Édité par Cairn, cet éditeur palois qui nous réjouit avec ses polars régionaux, voilà un postulat intéressant affirmé par un géographe qui « pense avec ses pieds », de ceux qui ont parcouru en long, en large et en travers le sud-ouest divers et authentique qui existe car il le connait bien.

Car oui, ce pays-là existe bel et bien, mais ce n’est pas celui dont parlent ceux qui ne le connaissaient pas, qui n’y ont pas vécu, mais bien celui d’un homme qui l’a parcouru et le connait par ses terroirs, habitants, coutumes.
Si l’on s’en tient à l’aspect purement géographique, ou géopolitique, il semble bien qu’il existe un grand Sud-Ouest… Enfin, jusqu’à présent c’est ce que je pensais, et j’y ai passé ma jeunesse et tel Ulysse j’y reviens sans cesse.
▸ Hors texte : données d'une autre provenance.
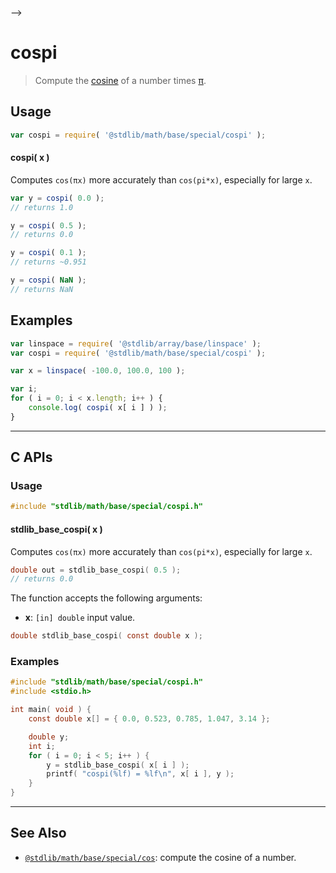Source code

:     

-->

# cospi

> Compute the [cosine][@stdlib/math/base/special/cos] of a number times [π][@stdlib/constants/float64/pi].

<section class="usage">

## Usage

```javascript
var cospi = require( '@stdlib/math/base/special/cospi' );
```

#### cospi( x )

Computes `cos(πx)` more accurately than `cos(pi*x)`, especially for large `x`.

```javascript
var y = cospi( 0.0 );
// returns 1.0

y = cospi( 0.5 );
// returns 0.0

y = cospi( 0.1 );
// returns ~0.951

y = cospi( NaN );
// returns NaN
```

</section>

<!-- /.usage -->

<section class="examples">

## Examples

<!-- eslint no-undef: "error" -->

```javascript
var linspace = require( '@stdlib/array/base/linspace' );
var cospi = require( '@stdlib/math/base/special/cospi' );

var x = linspace( -100.0, 100.0, 100 );

var i;
for ( i = 0; i < x.length; i++ ) {
    console.log( cospi( x[ i ] ) );
}
```

</section>

<!-- /.examples -->

<!-- C interface documentation. -->

* * *

<section class="c">

## C APIs

<!-- Section to include introductory text. Make sure to keep an empty line after the intro `section` element and another before the `/section` close. -->

<section class="intro">

</section>

<!-- /.intro -->

<!-- C usage documentation. -->

<section class="usage">

### Usage

```c
#include "stdlib/math/base/special/cospi.h"
```

#### stdlib_base_cospi( x )

Computes `cos(πx)` more accurately than `cos(pi*x)`, especially for large `x`.

```c
double out = stdlib_base_cospi( 0.5 );
// returns 0.0
```

The function accepts the following arguments:

-   **x**: `[in] double` input value.

```c
double stdlib_base_cospi( const double x );
```

</section>

<!-- /.usage -->

<!-- C API usage notes. Make sure to keep an empty line after the `section` element and another before the `/section` close. -->

<section class="notes">

</section>

<!-- /.notes -->

<!-- C API usage examples. -->

<section class="examples">

### Examples

```c
#include "stdlib/math/base/special/cospi.h"
#include <stdio.h>

int main( void ) {
    const double x[] = { 0.0, 0.523, 0.785, 1.047, 3.14 };

    double y;
    int i;
    for ( i = 0; i < 5; i++ ) {
        y = stdlib_base_cospi( x[ i ] );
        printf( "cospi(%lf) = %lf\n", x[ i ], y );
    }
}
```

</section>

<!-- /.examples -->

</section>

<!-- /.c -->

<!-- Section for related `stdlib` packages. Do not manually edit this section, as it is automatically populated. -->

<section class="related">

* * *

## See Also

-   <span class="package-name">[`@stdlib/math/base/special/cos`][@stdlib/math/base/special/cos]</span><span class="delimiter">: </span><span class="description">compute the cosine of a number.</span>

</section>

<!-- /.related -->

<!-- Section for all links. Make sure to keep an empty line after the `section` element and another before the `/section` close. -->

<section class="links">

[@stdlib/constants/float64/pi]: https://github.com/Rejoan-Sardar/Big-Project-with-stdlib/tree/main/lib/node_modules/%40stdlib/constants/float64/pi

<!-- <related-links> -->

[@stdlib/math/base/special/cos]: https://github.com/Rejoan-Sardar/Big-Project-with-stdlib/tree/main/lib/node_modules/%40stdlib/math/base/special/cos

<!-- </related-links> -->

</section>

<!-- /.links -->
Et effectivement il y a de vraies différences entre les départements, et régions d’origine, gascons, bigourdans, béarnais, landais ou basques pour ne citer qu’eux.

Mais selon Raymond Chabaud,
Il n’existe pas car il est multiple et divers, du Béarn aux Landes en passant par le Tarn-et-Garonne et la Bigorre, terres et hommes ont ici leur singularité et l’auteur nous parle d’eux.
Il n’existe pas car sa cuisine et ses productions locales sont multiples aussi, canard de Rouen ou pas, cochon noir de Bigorre, palombes, vins de Jurançon, de Madiran, Iroulegy et tant d’autres.
Il n’existe pas car ses paysages et son patrimoine sont multiples, il faut aller dans ces régions pour les visiter, les connaître et en savourer toute les différences.

Alors, il y a une multitude de terroirs, accents, cultures, traditions à découvrir, à regarder, savourer, goûter… C’est ce que dit l’auteur avec force, enthousiasme et parfois même sans modération et parfois même un brin d’acidité, comme la tomate peut-être… Un recueil qui se lit facilement, fait de courts textes, puisque ce sont des articles de blog au départ, écrits avec une énergie et parfois une colère communicatives et bien instructives…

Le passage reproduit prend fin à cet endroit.